The aim of this project is to develop an advanced model for classifying vehicle types using audio files as input data. The model's primary objective is to accurately predict whether a given audio recording represents the sound of a car or a truck. Leveraging state-of-the-art machine learning techniques, the model will analyze the audio features extracted from the files to make these predictions.

Requirements

  • Python 3.6+
  • NumPy (pip install numpy)
  • Pandas (pip install pandas)
  • Scikit-learn (pip install scikit-learn)
  • SciPy (pip install scipy)
  • librosa (pip install librosa)
  • MatplotLib (pip install matplotlib)
  • Seaborn (pip install seaborn)
  • WTForms (pip install wtforms)
  • Tensorflow (pip install tensorflow>=1.15)
  • Keras (pip install keras)
  • SVC (pip install svm)

Dataset

Dataset Description

The dataset comprises a collection of audio recordings capturing various vehicle sounds, accompanied by corresponding metadata stored in JSON format.

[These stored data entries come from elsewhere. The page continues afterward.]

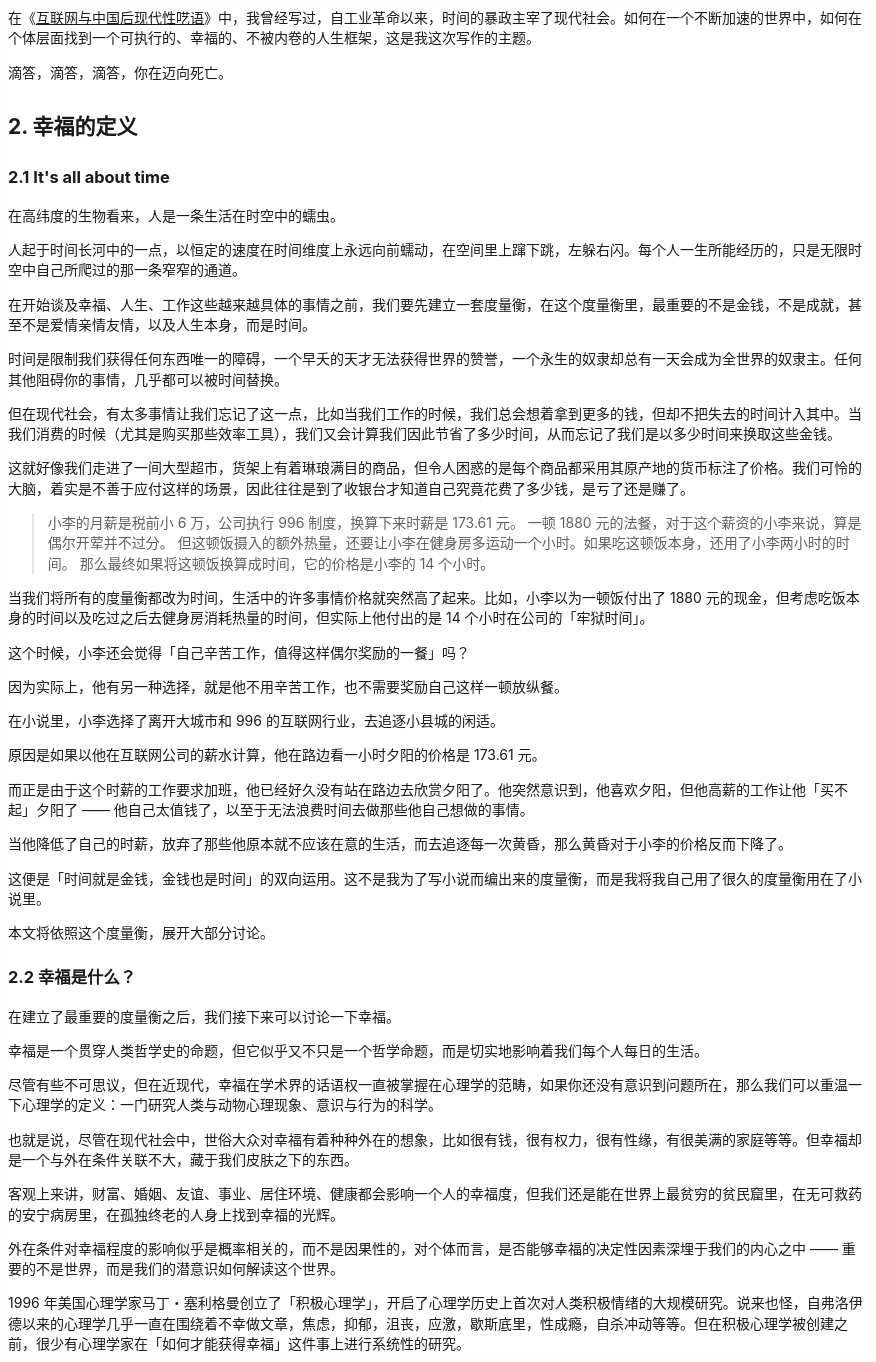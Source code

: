 在《[互联网与中国后现代性呓语](https://sspai.com/link?target=https%3A%2F%2F1q43.blog%2Fpost%2F782)》中，我曾经写过，自工业革命以来，时间的暴政主宰了现代社会。如何在一个不断加速的世界中，如何在个体层面找到一个可执行的、幸福的、不被内卷的人生框架，这是我这次写作的主题。

滴答，滴答，滴答，你在迈向死亡。

## 2\. 幸福的定义

### 2.1 It's all about time

在高纬度的生物看来，人是一条生活在时空中的蠕虫。

人起于时间长河中的一点，以恒定的速度在时间维度上永远向前蠕动，在空间里上蹿下跳，左躲右闪。每个人一生所能经历的，只是无限时空中自己所爬过的那一条窄窄的通道。

在开始谈及幸福、人生、工作这些越来越具体的事情之前，我们要先建立一套度量衡，在这个度量衡里，最重要的不是金钱，不是成就，甚至不是爱情亲情友情，以及人生本身，而是时间。

时间是限制我们获得任何东西唯一的障碍，一个早夭的天才无法获得世界的赞誉，一个永生的奴隶却总有一天会成为全世界的奴隶主。任何其他阻碍你的事情，几乎都可以被时间替换。

但在现代社会，有太多事情让我们忘记了这一点，比如当我们工作的时候，我们总会想着拿到更多的钱，但却不把失去的时间计入其中。当我们消费的时候（尤其是购买那些效率工具），我们又会计算我们因此节省了多少时间，从而忘记了我们是以多少时间来换取这些金钱。

这就好像我们走进了一间大型超市，货架上有着琳琅满目的商品，但令人困惑的是每个商品都采用其原产地的货币标注了价格。我们可怜的大脑，着实是不善于应付这样的场景，因此往往是到了收银台才知道自己究竟花费了多少钱，是亏了还是赚了。

> 小李的月薪是税前小 6 万，公司执行 996 制度，换算下来时薪是 173.61 元。 一顿 1880 元的法餐，对于这个薪资的小李来说，算是偶尔开荤并不过分。 但这顿饭摄入的额外热量，还要让小李在健身房多运动一个小时。如果吃这顿饭本身，还用了小李两小时的时间。 那么最终如果将这顿饭换算成时间，它的价格是小李的 14 个小时。

当我们将所有的度量衡都改为时间，生活中的许多事情价格就突然高了起来。比如，小李以为一顿饭付出了 1880 元的现金，但考虑吃饭本身的时间以及吃过之后去健身房消耗热量的时间，但实际上他付出的是 14 个小时在公司的「牢狱时间」。

这个时候，小李还会觉得「自己辛苦工作，值得这样偶尔奖励的一餐」吗？

因为实际上，他有另一种选择，就是他不用辛苦工作，也不需要奖励自己这样一顿放纵餐。

在小说里，小李选择了离开大城市和 996 的互联网行业，去追逐小县城的闲适。

原因是如果以他在互联网公司的薪水计算，他在路边看一小时夕阳的价格是 173.61 元。

而正是由于这个时薪的工作要求加班，他已经好久没有站在路边去欣赏夕阳了。他突然意识到，他喜欢夕阳，但他高薪的工作让他「买不起」夕阳了 —— 他自己太值钱了，以至于无法浪费时间去做那些他自己想做的事情。

当他降低了自己的时薪，放弃了那些他原本就不应该在意的生活，而去追逐每一次黄昏，那么黄昏对于小李的价格反而下降了。

这便是「时间就是金钱，金钱也是时间」的双向运用。这不是我为了写小说而编出来的度量衡，而是我将我自己用了很久的度量衡用在了小说里。

本文将依照这个度量衡，展开大部分讨论。

### 2.2 幸福是什么？

在建立了最重要的度量衡之后，我们接下来可以讨论一下幸福。

幸福是一个贯穿人类哲学史的命题，但它似乎又不只是一个哲学命题，而是切实地影响着我们每个人每日的生活。

尽管有些不可思议，但在近现代，幸福在学术界的话语权一直被掌握在心理学的范畴，如果你还没有意识到问题所在，那么我们可以重温一下心理学的定义：一门研究人类与动物心理现象、意识与行为的科学。

也就是说，尽管在现代社会中，世俗大众对幸福有着种种外在的想象，比如很有钱，很有权力，很有性缘，有很美满的家庭等等。但幸福却是一个与外在条件关联不大，藏于我们皮肤之下的东西。

客观上来讲，财富、婚姻、友谊、事业、居住环境、健康都会影响一个人的幸福度，但我们还是能在世界上最贫穷的贫民窟里，在无可救药的安宁病房里，在孤独终老的人身上找到幸福的光辉。

外在条件对幸福程度的影响似乎是概率相关的，而不是因果性的，对个体而言，是否能够幸福的决定性因素深埋于我们的内心之中 —— 重要的不是世界，而是我们的潜意识如何解读这个世界。

1996 年美国心理学家马丁・塞利格曼创立了「积极心理学」，开启了心理学历史上首次对人类积极情绪的大规模研究。说来也怪，自弗洛伊德以来的心理学几乎一直在围绕着不幸做文章，焦虑，抑郁，沮丧，应激，歇斯底里，性成瘾，自杀冲动等等。但在积极心理学被创建之前，很少有心理学家在「如何才能获得幸福」这件事上进行系统性的研究。
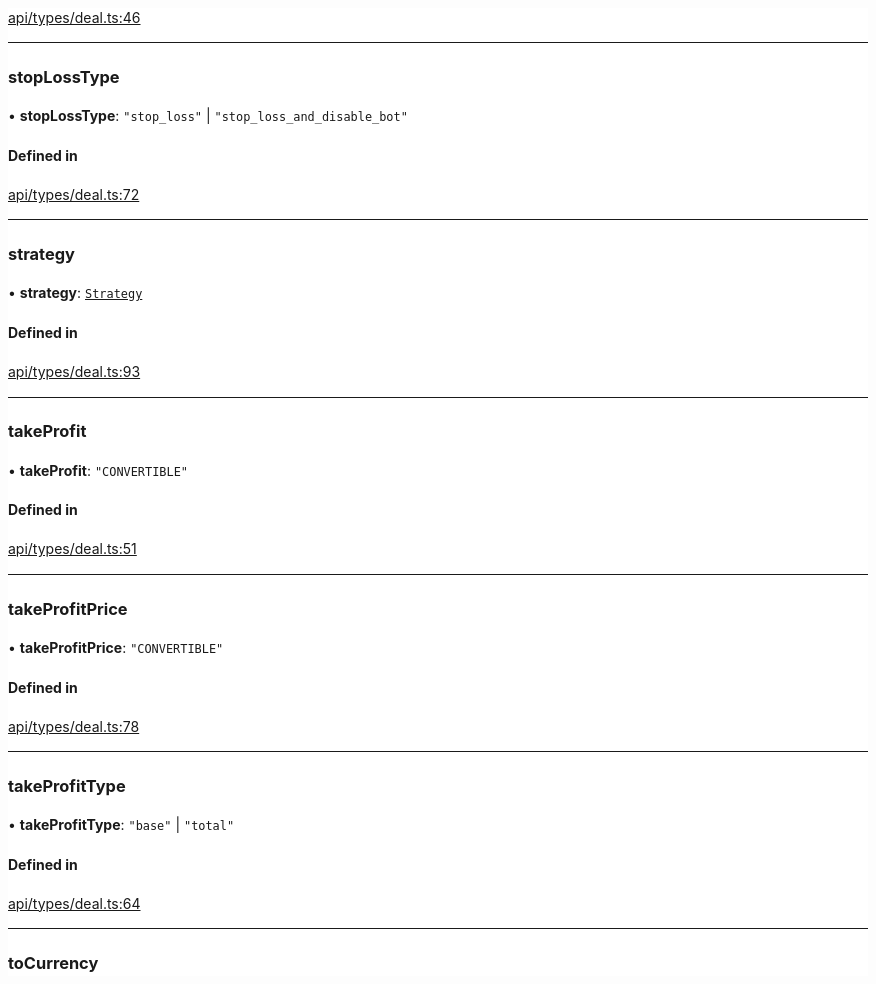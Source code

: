 [api/types/deal.ts:46](https://github.com/ozum/3commas/blob/b3896a3/src/api/types/deal.ts#L46)

___

### stopLossType

• **stopLossType**: ``"stop_loss"`` \| ``"stop_loss_and_disable_bot"``

#### Defined in

[api/types/deal.ts:72](https://github.com/ozum/3commas/blob/b3896a3/src/api/types/deal.ts#L72)

___

### strategy

• **strategy**: [`Strategy`](../README.md#strategy)

#### Defined in

[api/types/deal.ts:93](https://github.com/ozum/3commas/blob/b3896a3/src/api/types/deal.ts#L93)

___

### takeProfit

• **takeProfit**: ``"CONVERTIBLE"``

#### Defined in

[api/types/deal.ts:51](https://github.com/ozum/3commas/blob/b3896a3/src/api/types/deal.ts#L51)

___

### takeProfitPrice

• **takeProfitPrice**: ``"CONVERTIBLE"``

#### Defined in

[api/types/deal.ts:78](https://github.com/ozum/3commas/blob/b3896a3/src/api/types/deal.ts#L78)

___

### takeProfitType

• **takeProfitType**: ``"base"`` \| ``"total"``

#### Defined in

[api/types/deal.ts:64](https://github.com/ozum/3commas/blob/b3896a3/src/api/types/deal.ts#L64)

___

### toCurrency
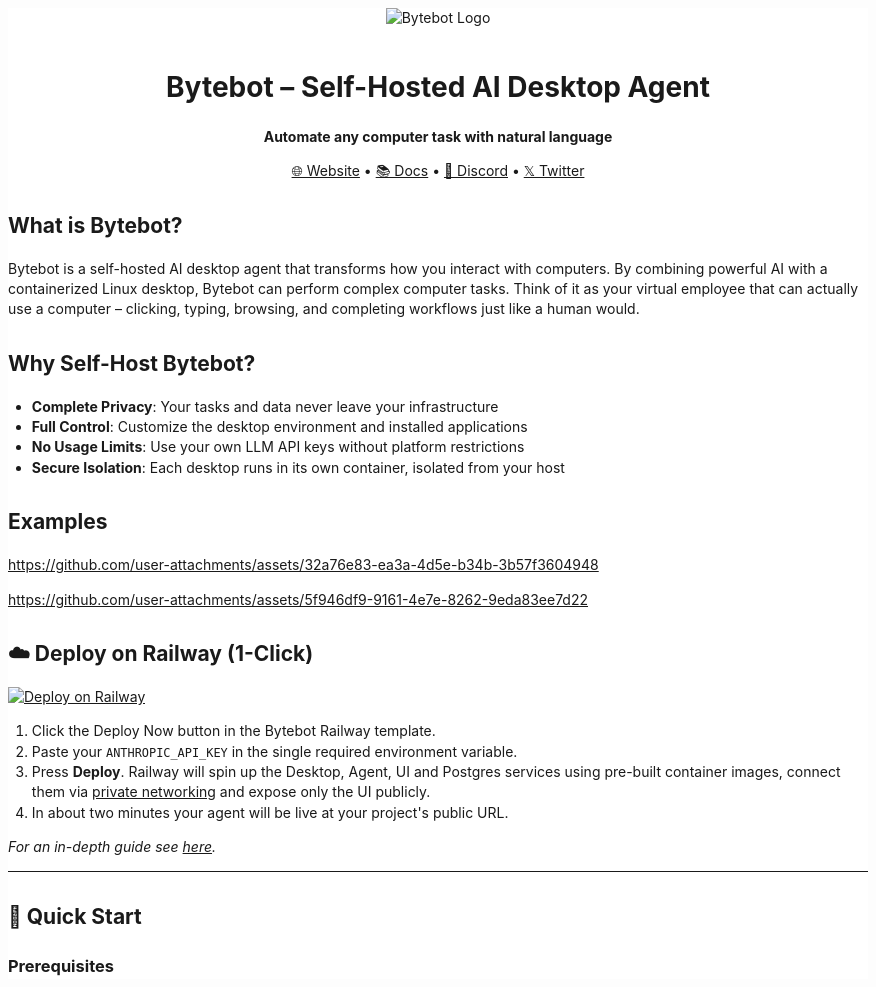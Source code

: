 <div align="center">

<img src="static/bytebot-logo.png" width="500" alt="Bytebot Logo">

# Bytebot – Self-Hosted AI Desktop Agent

**Automate any computer task with natural language**

[🌐 Website](https://bytebot.ai) • [📚 Docs](https://docs.bytebot.ai) • [💬 Discord](https://discord.com/invite/zcb5wA2t4u) • [𝕏 Twitter](https://x.com/bytebot_ai)

</div>

## What is Bytebot?

Bytebot is a self-hosted AI desktop agent that transforms how you interact with computers. By combining powerful AI with a containerized Linux desktop, Bytebot can perform complex computer tasks. Think of it as your virtual employee that can actually use a computer – clicking, typing, browsing, and completing workflows just like a human would.

## Why Self-Host Bytebot?

- **Complete Privacy**: Your tasks and data never leave your infrastructure
- **Full Control**: Customize the desktop environment and installed applications
- **No Usage Limits**: Use your own LLM API keys without platform restrictions
- **Secure Isolation**: Each desktop runs in its own container, isolated from your host

## Examples

https://github.com/user-attachments/assets/32a76e83-ea3a-4d5e-b34b-3b57f3604948

https://github.com/user-attachments/assets/5f946df9-9161-4e7e-8262-9eda83ee7d22

## ☁️ Deploy on Railway (1-Click)

[![Deploy on Railway](https://railway.com/button.svg)](https://railway.com/deploy/bytebot?referralCode=L9lKXQ)

1. Click the Deploy Now button in the Bytebot Railway template.
2. Paste your `ANTHROPIC_API_KEY` in the single required environment variable.
3. Press **Deploy**. Railway will spin up the Desktop, Agent, UI and Postgres services using pre-built container images, connect them via [private networking](https://docs.railway.com/guides/private-networking) and expose only the UI publicly.
4. In about two minutes your agent will be live at your project's public URL.

_For an in-depth guide see [here](https://docs.bytebot.ai/deployment/railway)._

---

## 🚀 Quick Start

### Prerequisites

Each entry in the dataset includes details such as the camera identifier (cam), classification probability (probs), class label indicating whether the sound belongs to a car or a truck (cls), timestamp (dto), and additional attributes.

Metadata Attributes:

Camera Identifier (cam): Indicates the camera source of the audio recording.

Classification Probability (probs): Represents the probability of the classification result.

Class Label (cls): Specifies whether the sound corresponds to a car (class 2) or a truck (class 7).

Timestamp (dto): Denotes the date and time of the audio recording.

Other Fields: Additional attributes include intersection coordinates (intersection), bounding box coordinates (box), frame timestamp (frame_dto), sequence length (seq_len), and file paths for full and debug images.

Audio Files The dataset includes audio files corresponding to each entry, stored in the specified paths under the snd field. These audio files capture the auditory signatures of vehicles, enabling the classification model to learn and distinguish between car and truck sounds.

Usage

Training and Evaluation:

The dataset serves as a valuable resource for training and evaluating machine learning models for vehicle classification based on audio data.

Research and Development:

Researchers and developers can leverage the dataset to explore novel approaches for vehicle sound analysis and classification.

Real-world Applications:

The insights gained from this dataset can contribute to various applications, including traffic monitoring, urban planning, and surveillance systems.

Audio Visualization

To gain insights into the characteristics of our audio data, we have implemented a function called plot_soundwave using librosa library and Mel-frequency cepstrum to extract features. This function allows us to visualize the sound wave of an audio file.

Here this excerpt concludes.